Rendered images with source text
******

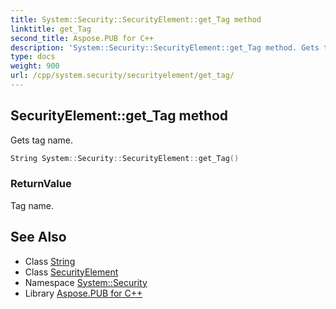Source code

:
 ```yaml
---
title: System::Security::SecurityElement::get_Tag method
linktitle: get_Tag
second_title: Aspose.PUB for C++
description: 'System::Security::SecurityElement::get_Tag method. Gets tag name in C++.'
type: docs
weight: 900
url: /cpp/system.security/securityelement/get_tag/
---
```

## SecurityElement::get_Tag method


Gets tag name.

```cpp
String System::Security::SecurityElement::get_Tag()
```


### ReturnValue

Tag name.

## See Also

* Class [String](../../../system/string/)
* Class [SecurityElement](../)
* Namespace [System::Security](../../)
* Library [Aspose.PUB for C++](../../../)
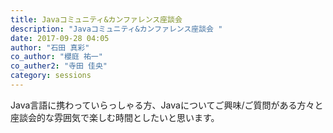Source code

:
 ```yaml
---
title: Javaコミュニティ&カンファレンス座談会 
description: "Javaコミュニティ&カンファレンス座談会 "
date: 2017-09-28 04:05
author: "石田 真彩"
co_author: "櫻庭 祐一"
co_auther2: "寺田 佳央"
category: sessions
---
```

Java言語に携わっていらっしゃる方、Javaについてご興味/ご質問がある方々と座談会的な雰囲気で楽しむ時間としたいと思います。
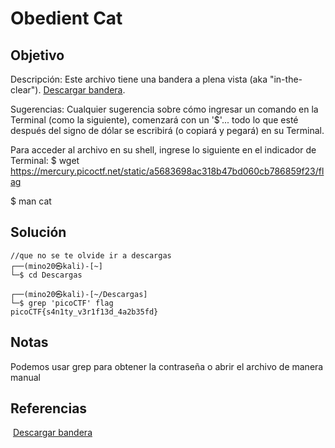 # Obedient Cat

## Objetivo 
Descripción:
Este archivo tiene una bandera a plena vista (aka "in-the-clear"). [Descargar bandera](https://mercury.picoctf.net/static/a5683698ac318b47bd060cb786859f23/flag).

Sugerencias:
Cualquier sugerencia sobre cómo ingresar un comando en la Terminal (como la siguiente), comenzará con un '$'... todo lo que esté después del signo de dólar se escribirá (o copiará y pegará) en su Terminal.

  
Para acceder al archivo en su shell, ingrese lo siguiente en el indicador de Terminal: $ wget https://mercury.picoctf.net/static/a5683698ac318b47bd060cb786859f23/flag

$ man cat

## Solución 
``` shell
//que no se te olvide ir a descargas
┌──(mino20㉿kali)-[~]
└─$ cd Descargas 
                                                                             
┌──(mino20㉿kali)-[~/Descargas]
└─$ grep 'picoCTF' flag
picoCTF{s4n1ty_v3r1f13d_4a2b35fd}
```

## Notas
Podemos usar grep para obtener la contraseña o abrir el archivo de manera manual

## Referencias
 [Descargar bandera](https://mercury.picoctf.net/static/a5683698ac318b47bd060cb786859f23/flag)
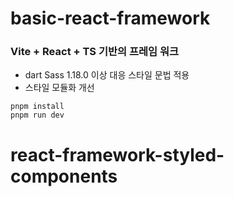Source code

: # basic-react-framework
### Vite + React + TS 기반의 프레임 워크

- dart Sass 1.18.0 이상 대응 스타일 문법 적용
- 스타일 모듈화 개선


```
pnpm install
pnpm run dev
```
# react-framework-styled-components
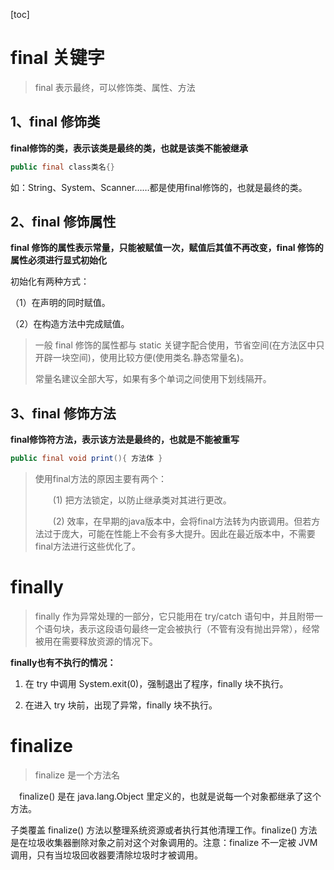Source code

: [toc]

# final 关键字

> final 表示最终，可以修饰类、属性、方法

## 1、final 修饰类

**final修饰的类，表示该类是最终的类，也就是该类不能被继承**

```java
public final class类名{}
```

如：String、System、Scanner……都是使用final修饰的，也就是最终的类。

## 2、final 修饰属性

**final 修饰的属性表示常量，只能被赋值一次，赋值后其值不再改变，final 修饰的属性必须进行显式初始化**

初始化有两种方式：

（1）在声明的同时赋值。

（2）在构造方法中完成赋值。

> 一般 final 修饰的属性都与 static 关键字配合使用，节省空间(在方法区中只开辟一块空间)，使用比较方便(使用类名.静态常量名)。
>
> 常量名建议全部大写，如果有多个单词之间使用下划线隔开。

## 3、final 修饰方法

**final修饰符方法，表示该方法是最终的，也就是不能被重写**

```java
public final void print(){ 方法体 }
```

> 使用final方法的原因主要有两个：
>
> 　　(1) 把方法锁定，以防止继承类对其进行更改。
>
> 　　(2) 效率，在早期的java版本中，会将final方法转为内嵌调用。但若方法过于庞大，可能在性能上不会有多大提升。因此在最近版本中，不需要final方法进行这些优化了。

# finally

> finally 作为异常处理的一部分，它只能用在 try/catch 语句中，并且附带一个语句块，表示这段语句最终一定会被执行（不管有没有抛出异常），经常被用在需要释放资源的情况下。

**finally也有不执行的情况：**

1. 在 try 中调用 System.exit(0)，强制退出了程序，finally 块不执行。

2. 在进入 try 块前，出现了异常，finally 块不执行。

# finalize

> finalize 是一个方法名

　finalize() 是在 java.lang.Object 里定义的，也就是说每一个对象都继承了这个方法。

子类覆盖 finalize()  方法以整理系统资源或者执行其他清理工作。finalize()  方法是在垃圾收集器删除对象之前对这个对象调用的。注意：finalize 不一定被 JVM 调用，只有当垃圾回收器要清除垃圾时才被调用。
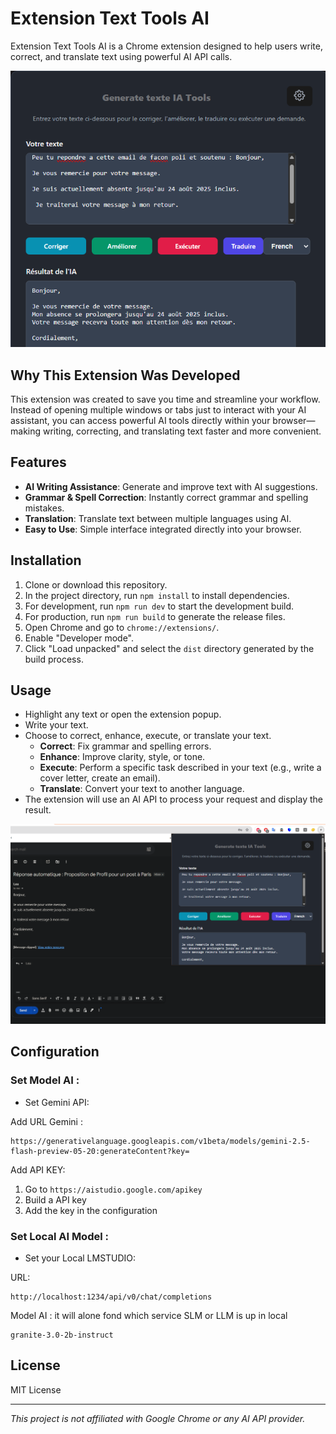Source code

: # Extension Text Tools AI

Extension Text Tools AI is a Chrome extension designed to help users write, correct, and translate text using powerful AI API calls.

![Alt text](./doc/presentation.png)

## Why This Extension Was Developed

This extension was created to save you time and streamline your workflow. Instead of opening multiple windows or tabs just to interact with your AI assistant, you can access powerful AI tools directly within your browser—making writing, correcting, and translating text faster and more convenient.

## Features

- **AI Writing Assistance**: Generate and improve text with AI suggestions.
- **Grammar & Spell Correction**: Instantly correct grammar and spelling mistakes.
- **Translation**: Translate text between multiple languages using AI.
- **Easy to Use**: Simple interface integrated directly into your browser.

## Installation

1. Clone or download this repository.
2. In the project directory, run `npm install` to install dependencies.
3. For development, run `npm run dev` to start the development build.
4. For production, run `npm run build` to generate the release files.
5. Open Chrome and go to `chrome://extensions/`.
6. Enable "Developer mode".
7. Click "Load unpacked" and select the `dist` directory generated by the build process.

## Usage

- Highlight any text or open the extension popup.
- Write your text.
- Choose to correct, enhance, execute, or translate your text.
  - **Correct**: Fix grammar and spelling errors.
  - **Enhance**: Improve clarity, style, or tone.
  - **Execute**: Perform a specific task described in your text (e.g., write a cover letter, create an email).
  - **Translate**: Convert your text to another language.
- The extension will use an AI API to process your request and display the result.

![Alt text](./doc/demo.png)

## Configuration

### Set Model AI :

- Set Gemini API:

Add URL Gemini :

```
https://generativelanguage.googleapis.com/v1beta/models/gemini-2.5-flash-preview-05-20:generateContent?key=
```

Add API KEY:

1. Go to `https://aistudio.google.com/apikey`
2. Build a API key
3. Add the key in the configuration

### Set Local AI Model :

- Set your Local LMSTUDIO:

URL:

```
http://localhost:1234/api/v0/chat/completions
```

Model AI :
it will alone fond which service SLM or LLM is up in local

```
granite-3.0-2b-instruct
```

## License

MIT License

---

_This project is not affiliated with Google Chrome or any AI API provider._
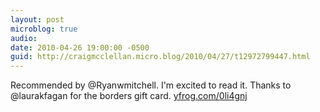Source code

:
 ```yaml
---
layout: post
microblog: true
audio: 
date: 2010-04-26 19:00:00 -0500
guid: http://craigmcclellan.micro.blog/2010/04/27/t12972799447.html
---
```

Recommended by @Ryanwmitchell. I'm excited to read it. Thanks to @laurakfagan for the borders gift card. [yfrog.com/0li4gnj](http://yfrog.com/0li4gnj)
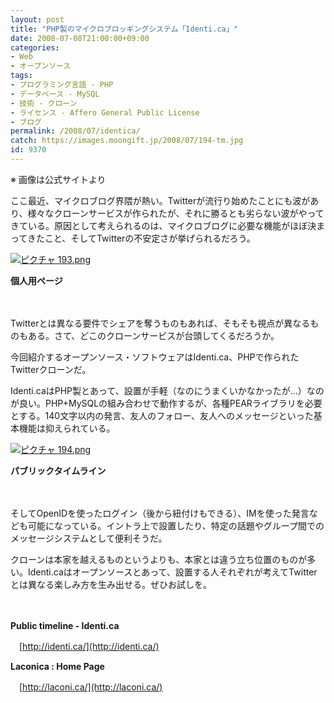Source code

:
 ```yaml
---
layout: post
title: "PHP製のマイクロブロッギングシステム「Identi.ca」"
date: 2008-07-08T21:00:00+09:00
categories:
- Web
- オープンソース
tags: 
- プログラミング言語 - PHP
- データベース - MySQL
- 技術 - クローン
- ライセンス - Affero General Public License
- ブログ
permalink: /2008/07/identica/
catch: https://images.moongift.jp/2008/07/194-tm.jpg
id: 9370
---
```

※ 画像は公式サイトより

  

ここ最近、マイクロブログ界隈が熱い。Twitterが流行り始めたことにも波があり、様々なクローンサービスが作られたが、それに勝るとも劣らない波がやってきている。原因として考えられるのは、マイクロブログに必要な機能がほぼ決まってきたこと、そしてTwitterの不安定さが挙げられるだろう。

  

[![ピクチャ 193.png](https://images.moongift.jp/2008/07/193-tm.jpg)](https://images.moongift.jp/2008/07/193.jpg)  
  
**個人用ページ**

  

　

  

Twitterとは異なる要件でシェアを奪うものもあれば、そもそも視点が異なるものもある。さて、どこのクローンサービスが台頭してくるだろうか。

  

今回紹介するオープンソース・ソフトウェアはIdenti.ca、PHPで作られたTwitterクローンだ。

  
  
<!--more-->  

Identi.caはPHP製とあって、設置が手軽（なのにうまくいかなかったが…）なのが良い。PHP+MySQLの組み合わせで動作するが、各種PEARライブラリを必要とする。140文字以内の発言、友人のフォロー、友人へのメッセージといった基本機能は抑えられている。

  

[![ピクチャ 194.png](https://images.moongift.jp/2008/07/194-tm.jpg)](https://images.moongift.jp/2008/07/194.jpg)  
  
**パブリックタイムライン**

  

　

  

そしてOpenIDを使ったログイン（後から紐付けもできる）、IMを使った発言なども可能になっている。イントラ上で設置したり、特定の話題やグループ間でのメッセージシステムとして便利そうだ。

  

クローンは本家を越えるものというよりも、本家とは違う立ち位置のものが多い。Identi.caはオープンソースとあって、設置する人それぞれが考えてTwitterとは異なる楽しみ方を生み出せる。ぜひお試しを。

  

　

  

**Public timeline - Identi.ca**  
  
　[http://identi.ca/](http://identi.ca/)

  

**Laconica : Home Page**  
  
　[http://laconi.ca/](http://laconi.ca/)

  
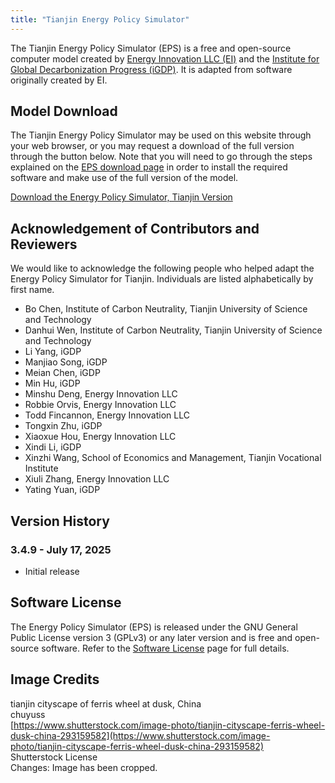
 ```yaml
---
title: "Tianjin Energy Policy Simulator"
---
```


The Tianjin Energy Policy Simulator (EPS) is a free and open-source computer model created by [Energy Innovation LLC (EI)](https://energyinnovation.org/) and the [Institute for Global Decarbonization Progress (iGDP)](http://www.igdp.cn/). It is adapted from software originally created by EI.

## Model Download

The Tianjin Energy Policy Simulator may be used on this website through your web browser, or you may request a download of the full version through the button below. Note that you will need to go through the steps explained on the [EPS download page](../download) in order to install the required software and make use of the full version of the model.

<p><a href="https://wkf.ms/3UcbG46" class="btn">Download the Energy Policy Simulator, Tianjin Version</a></p>

## Acknowledgement of Contributors and Reviewers
We would like to acknowledge the following people who helped adapt the Energy Policy Simulator for Tianjin. Individuals are listed alphabetically by first name.

* Bo Chen, Institute of Carbon Neutrality, Tianjin University of Science and Technology
* Danhui Wen, Institute of Carbon Neutrality, Tianjin University of Science and Technology
* Li Yang, iGDP
* Manjiao Song, iGDP
* Meian Chen, iGDP
* Min Hu, iGDP
* Minshu Deng, Energy Innovation LLC
* Robbie Orvis, Energy Innovation LLC
* Todd Fincannon, Energy Innovation LLC
* Tongxin Zhu, iGDP
* Xiaoxue Hou, Energy Innovation LLC
* Xindi Li, iGDP
* Xinzhi Wang, School of Economics and Management, Tianjin Vocational Institute
* Xiuli Zhang, Energy Innovation LLC
* Yating Yuan, iGDP



## Version History

### **3.4.9 - July 17, 2025**

* Initial release

## Software License

The Energy Policy Simulator (EPS) is released under the GNU General Public License version 3 (GPLv3) or any later version and is free and open-source software. Refer to the [Software License](../software-license) page for full details.

## Image Credits
tianjin cityscape of ferris wheel at dusk, China<br/>
chuyuss<br/>
[https://www.shutterstock.com/image-photo/tianjin-cityscape-ferris-wheel-dusk-china-293159582](https://www.shutterstock.com/image-photo/tianjin-cityscape-ferris-wheel-dusk-china-293159582)<br/>
Shutterstock License<br/>
Changes: Image has been cropped.
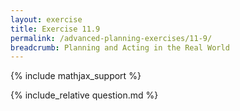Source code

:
 ```yaml
---
layout: exercise
title: Exercise 11.9
permalink: /advanced-planning-exercises/11-9/
breadcrumb: Planning and Acting in the Real World
---
```


{% include mathjax_support %}

<div><i class="arrow-up" data-chapter="advanced-planning-exercises" data-exercise="ex_9" data-rating="0"></i></div>
{% include_relative question.md %}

******

■ **Problem statement**:
Whenever a line in the entries above includes the word "grep", pull that line out.

■ **Response to the exercise**:
└─$ grep 'picoCTF' flag
Podemos usar grep para obtener la contraseña o abrir el archivo de manera manual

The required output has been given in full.